Partisanship and the Pandemic

 
A research article in Science Advances found that “Rampant partisanship in the United States may be the largest obstacle to the reduced social mobility most experts see as critical to limiting the spread of the COVID-19 pandemic…. Partisanship is a far more important determinant of an individual’s response to the COVID-19 pandemic than the impact of COVID-19 in that individual’s local community. The implications of this are consequential. The COVID-19 pandemic in the United States is currently as much a political problem as it is a public health problem. Given the differences in perceptions and behavior we document between Democrats and Republicans exposed to the same level of COVID-19 in their local communities, simply highlighting the public health concerns associated with COVID-19 seems unlikely to encourage the collective decline in social mobility that is required to help mitigate the further spread of the pandemic.

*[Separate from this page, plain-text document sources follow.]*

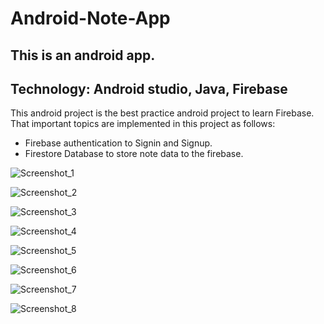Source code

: # Android-Note-App
## This is an android app. 
## Technology: Android studio, Java, Firebase
This android project is the best practice android project to learn Firebase. That important topics are implemented in this project as follows:
* Firebase authentication to Signin and Signup.
* Firestore Database to store note data to the firebase.


![Screenshot_1](https://user-images.githubusercontent.com/105268491/210168543-9e568d0c-50e8-466e-986b-71d12620dcab.png)


![Screenshot_2](https://user-images.githubusercontent.com/105268491/210168550-c1daddd2-b286-44c6-acd9-db398489e8cd.png)

![Screenshot_3](https://user-images.githubusercontent.com/105268491/210168556-1fcd5b50-510f-4cd4-8e6c-9d782336e9a6.png)


![Screenshot_4](https://user-images.githubusercontent.com/105268491/210168565-b6380d39-2e22-44ec-9c1e-967e5a4c1aeb.png)

![Screenshot_5](https://user-images.githubusercontent.com/105268491/210168571-ca9bcb98-4880-4f25-9c8f-4493851a235f.png)

![Screenshot_6](https://user-images.githubusercontent.com/105268491/210168577-dc5a2461-2dd8-4d06-9327-cbde2f2aaf9b.png)

![Screenshot_7](https://user-images.githubusercontent.com/105268491/210168582-69e433bb-5093-45dc-b539-e4784caac9a4.png)

![Screenshot_8](https://user-images.githubusercontent.com/105268491/210168587-b4ce89cd-3984-4cc3-9f65-712c1a2270f5.png)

Instead, political leadership—especially by Republicans—seems essential for changing the partisan-related differences we document in individuals’ behaviors and opinion.”
 

Not Throwing Away His Shot

 
Surgeon Dorry Segev tweeted a video of a “tribute to #COVID19 science. And #Hamilton. Oh, and some fun actual facts about mRNA” in which he raps that he is “not throwing away my shot… hey yo I want my vaccine.”